A decisão da magistrada foi bastante ampla: ela proíbe que o humorista publique, transmita, ou sequer mantenha em seus dispositivos quaisquer arquivos “com conteúdo depreciativo ou humilhante em razão de raça, cor, etnia, religião, cultura, origem, procedência nacional ou regional, orientação sexual ou de gênero, condição de pessoa com deficiência ou idosa, crianças, adolescentes, mulheres, ou qualquer categoria considerada como minoria ou vulnerável”.
Ele também é obrigado a retirar de todos os seus canais na internet quaisquer conteúdos que mencionem esses grupos, além de estar proibido de mencioná-los em futuras apresentações de stand-up. Na prática, o humorista poderia fazer piadas somente com grupos sociais bastante definidos, como homens brancos, jovens, heterossexuais e sem nenhum tipo de deficiência, e ainda assim com um cuidado extremo para não resvalar em “temas sensíveis” mencionados pela juíza.
Caso deixe de apagar os conteúdos, a multa é de R$ 10 mil diários, o mesmo valor para cada evento em que uma “transgressão” for identificada, como a contação de uma piada com as temáticas mencionadas.

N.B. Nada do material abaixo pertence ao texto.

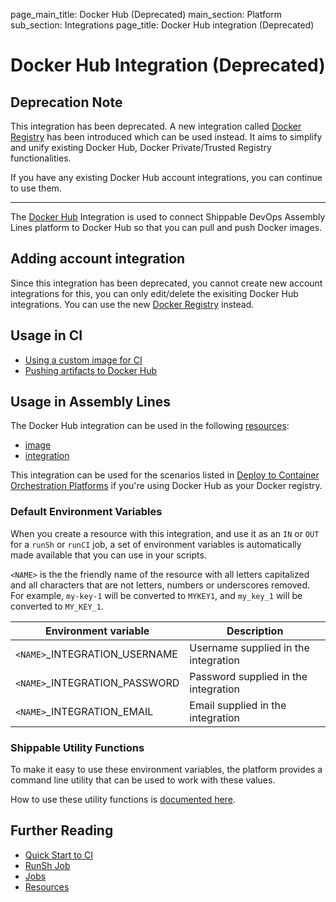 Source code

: page_main_title: Docker Hub (Deprecated)
main_section: Platform
sub_section: Integrations
page_title: Docker Hub integration (Deprecated)

# Docker Hub Integration (Deprecated)

## Deprecation Note
This integration has been deprecated. A new integration called [Docker Registry](/platform/integration/dockerRegistryLogin) has been introduced which can be used instead. It aims to simplify and unify existing Docker Hub, Docker Private/Trusted Registry functionalities.

If you have any existing Docker Hub account integrations, you can continue to use them.

---

The [Docker Hub](https://hub.docker.com/) Integration is used to connect Shippable DevOps Assembly Lines platform to Docker Hub so that you can pull and push Docker images.

## Adding account integration

Since this integration has been deprecated, you cannot create new account integrations for this, you can only edit/delete the exisiting Docker Hub integrations. You can use the new [Docker Registry](/platform/integration/dockerRegistryLogin) instead.

## Usage in CI

* [Using a custom image for CI](/ci/custom-docker-image/)
* [Pushing artifacts to Docker Hub](/ci/push-docker-hub/)

## Usage in Assembly Lines

The Docker Hub integration can be used in the following [resources](/platform/workflow/resource/overview/):

* [image](/platform/workflow/resource/image)
* [integration](/platform/workflow/resource/integration)

This integration can be used for the scenarios listed in [Deploy to Container Orchestration Platforms](/deploy/deploy-docker-overview/) if you're using Docker Hub as your Docker registry. 

### Default Environment Variables
When you create a resource with this integration, and use it as an `IN` or `OUT` for a `runSh` or `runCI` job, a set of environment variables is automatically made available that you can use in your scripts.

`<NAME>` is the the friendly name of the resource with all letters capitalized and all characters that are not letters, numbers or underscores removed. For example, `my-key-1` will be converted to `MYKEY1`, and `my_key_1` will be converted to `MY_KEY_1`.

| Environment variable						| Description                         |
| ------------- 								|------------------------------------ |
| `<NAME>`\_INTEGRATION\_USERNAME   		| Username supplied in the integration |
| `<NAME>`\_INTEGRATION\_PASSWORD			| Password supplied in the integration |
| `<NAME>`\_INTEGRATION\_EMAIL			| Email supplied in the integration |

### Shippable Utility Functions
To make it easy to use these environment variables, the platform provides a command line utility that can be used to work with these values.

How to use these utility functions is [documented here](/platform/tutorial/workflow/using-shipctl).

## Further Reading
* [Quick Start to CI](/getting-started/ci-sample)
* [RunSh Job](/platform/workflow/job/runsh)
* [Jobs](/platform/workflow/job/overview)
* [Resources](/platform/workflow/resource/overview)
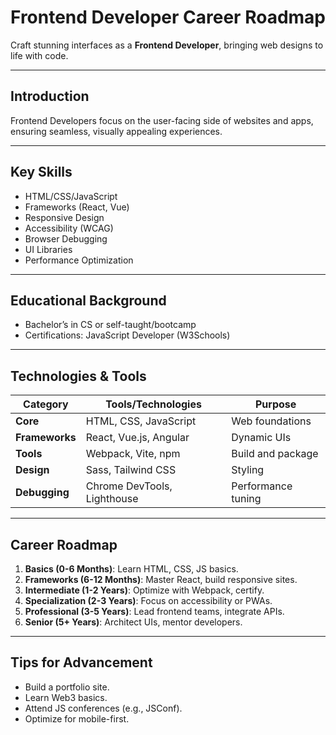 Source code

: # Frontend Developer Career Roadmap

Craft stunning interfaces as a **Frontend Developer**, bringing web designs to life with code.

---

## Introduction
Frontend Developers focus on the user-facing side of websites and apps, ensuring seamless, visually appealing experiences.

---

## Key Skills
- HTML/CSS/JavaScript
- Frameworks (React, Vue)
- Responsive Design
- Accessibility (WCAG)
- Browser Debugging
- UI Libraries
- Performance Optimization

---

## Educational Background
- Bachelor’s in CS or self-taught/bootcamp
- Certifications: JavaScript Developer (W3Schools)

---

## Technologies & Tools
| **Category**         | **Tools/Technologies**                     | **Purpose**                        |
|----------------------|--------------------------------------------|------------------------------------|
| **Core**             | HTML, CSS, JavaScript                      | Web foundations                   |
| **Frameworks**       | React, Vue.js, Angular                     | Dynamic UIs                       |
| **Tools**            | Webpack, Vite, npm                         | Build and package                 |
| **Design**           | Sass, Tailwind CSS                         | Styling                           |
| **Debugging**        | Chrome DevTools, Lighthouse                | Performance tuning                |

---

## Career Roadmap
1. **Basics (0-6 Months)**: Learn HTML, CSS, JS basics.  
2. **Frameworks (6-12 Months)**: Master React, build responsive sites.  
3. **Intermediate (1-2 Years)**: Optimize with Webpack, certify.  
4. **Specialization (2-3 Years)**: Focus on accessibility or PWAs.  
5. **Professional (3-5 Years)**: Lead frontend teams, integrate APIs.  
6. **Senior (5+ Years)**: Architect UIs, mentor developers.

---

## Tips for Advancement
- Build a portfolio site.
- Learn Web3 basics.
- Attend JS conferences (e.g., JSConf).
- Optimize for mobile-first.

A magistrada também proibiu que Léo Lins deixe a cidade de São Paulo por mais de dez dias sem autorização judicial e ordenou que o comediante compareça mensalmente em juízo para informar e justificar suas atividades.
À reportagem, a defesa do humorista disse que recorrerá da decisão. “Entendemos que isso configuraria censura prévia, o que é proibido dela Constituição”, aponta o advogado Rodrigo Barrouin.

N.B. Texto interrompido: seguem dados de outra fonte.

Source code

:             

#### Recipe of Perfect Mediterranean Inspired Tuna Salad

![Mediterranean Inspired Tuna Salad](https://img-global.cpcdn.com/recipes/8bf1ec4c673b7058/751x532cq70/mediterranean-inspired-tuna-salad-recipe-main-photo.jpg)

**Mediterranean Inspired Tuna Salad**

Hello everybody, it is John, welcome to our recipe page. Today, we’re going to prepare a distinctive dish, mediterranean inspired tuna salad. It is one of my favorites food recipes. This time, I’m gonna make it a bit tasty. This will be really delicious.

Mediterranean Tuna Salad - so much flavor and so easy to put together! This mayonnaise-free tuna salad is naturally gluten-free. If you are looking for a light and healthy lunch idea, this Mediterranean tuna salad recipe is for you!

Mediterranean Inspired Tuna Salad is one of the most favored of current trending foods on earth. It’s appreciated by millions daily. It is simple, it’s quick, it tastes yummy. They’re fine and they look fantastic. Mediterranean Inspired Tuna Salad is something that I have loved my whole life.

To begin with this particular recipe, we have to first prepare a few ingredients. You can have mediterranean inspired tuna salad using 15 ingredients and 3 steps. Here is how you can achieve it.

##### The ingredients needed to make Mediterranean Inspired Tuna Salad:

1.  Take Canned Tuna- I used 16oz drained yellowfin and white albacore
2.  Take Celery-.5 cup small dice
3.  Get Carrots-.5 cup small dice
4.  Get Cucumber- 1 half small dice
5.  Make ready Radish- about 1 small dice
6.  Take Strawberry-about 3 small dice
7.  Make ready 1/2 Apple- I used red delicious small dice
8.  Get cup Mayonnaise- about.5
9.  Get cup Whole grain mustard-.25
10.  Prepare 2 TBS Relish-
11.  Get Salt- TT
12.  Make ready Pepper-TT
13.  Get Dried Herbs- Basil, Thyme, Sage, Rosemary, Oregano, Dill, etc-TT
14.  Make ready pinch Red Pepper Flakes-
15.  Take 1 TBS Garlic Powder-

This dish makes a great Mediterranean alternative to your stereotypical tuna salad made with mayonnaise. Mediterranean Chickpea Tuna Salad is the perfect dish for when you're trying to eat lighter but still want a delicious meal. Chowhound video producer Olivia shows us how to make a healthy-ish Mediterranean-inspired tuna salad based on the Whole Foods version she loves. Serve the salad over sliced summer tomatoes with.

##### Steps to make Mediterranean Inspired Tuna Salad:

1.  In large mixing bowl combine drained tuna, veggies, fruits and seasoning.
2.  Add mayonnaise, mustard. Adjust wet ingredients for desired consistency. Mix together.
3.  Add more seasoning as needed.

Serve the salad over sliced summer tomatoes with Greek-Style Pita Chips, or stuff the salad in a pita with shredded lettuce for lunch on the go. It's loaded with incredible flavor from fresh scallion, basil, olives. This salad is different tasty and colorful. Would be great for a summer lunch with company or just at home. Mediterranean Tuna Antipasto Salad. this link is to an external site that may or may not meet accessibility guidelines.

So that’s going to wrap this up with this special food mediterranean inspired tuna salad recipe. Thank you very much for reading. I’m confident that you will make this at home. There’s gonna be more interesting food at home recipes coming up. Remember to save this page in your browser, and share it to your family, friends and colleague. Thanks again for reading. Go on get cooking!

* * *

Ministério Público menciona a nova “lei antipiadas” para pedir punições ao humorista
A denúncia do Ministério Público à Justiça menciona a chamada “lei antipiadas”, sancionada pelo presidente Lula (PT) em janeiro que, dentre outras medidas, enquadra como crime de racismo a contação de piadas sobre grupos que possam ser considerados minoritários. As novas regras preveem que a pena máxima para piadas com esses grupos seja maior do que para crimes como furto e sequestro.
Um dos trechos da norma sancionada por Lula determina que os crimes previstos na Lei do Racismo passam a ter as penas aumentadas de um terço até a metade “quando ocorrerem em contexto ou com intuito de descontração, diversão ou recreação”. A lei também determina que se a prática do suposto racismo ocorrer no contexto de atividades artísticas ou culturais destinadas ao público, o autor também será proibido de frequentar esses locais por três anos.

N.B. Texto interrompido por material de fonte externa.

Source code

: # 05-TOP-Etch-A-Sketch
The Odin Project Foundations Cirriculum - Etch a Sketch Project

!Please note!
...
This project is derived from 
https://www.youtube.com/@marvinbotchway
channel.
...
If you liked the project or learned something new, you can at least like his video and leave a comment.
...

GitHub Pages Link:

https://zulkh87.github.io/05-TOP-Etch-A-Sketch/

Como mostrado pela Gazeta do Povo, um dos riscos para o possível enquadramento como racismo de declarações meramente jocosas, que fazem parte da atividade humorística em palcos de stand-up, por exemplo, é que a lei traz uma grande amplitude para as condutas que podem ser consideradas criminosas ao mesmo tempo em que não especifica a quais grupos as piadas estão proibidas.
Para humorista, medida é desproporcional e pode gerar consequências à comédia em geral
Léo Lins, que tem como foco o humor negro, com piadas ácidas contra os mais diversos grupos sociais, afirmou que a medida é “totalitária” e que o especial de comédia apagado não violou nenhuma norma do YouTube e foi mantido pela plataforma mesmo após denúncias.
“Tanto que foi inclusive monetizado. Mas, segundo o Ministério Público, é um conteúdo prejudicial para as pessoas e por isso, ‘em nome do bem de todos deve ser removido’”, publicou o humorista nas redes sociais, afirmando que a medida cria um precedente perigoso para a comédia em geral.
“Dá margem para qualquer interpretação. Se for alguém do Ministério Público no show que vou fazer amanhã eu saio de lá preso, porque vão falar ‘essa piada não pode, essa também não. Ih, falou de velho aqui. Falou do rapaz sem braço ali’”. Acabou. É completamente absurdo”, disse à Gazeta do Povo.
“Eu não posso ficar fora de São Paulo por mais de dez dias sem autorização, tenho que ir uma vez por mês lá dar um parecer das minhas atividades. Quem ouve isso parece que se trata de um traficante internacional, um homicida que foi solto”, questiona o comediante.
“Com essa justificativa [da Justiça] para derrubar o meu show, você remove 98% dos shows de stand-up. Se você pegar os especiais de comédia, você vai achar piadas com cegos, anões, mulheres, carecas... Com essa justificativa não vai ficar nada. Muito embora eu creia que isso será revertido”, declara.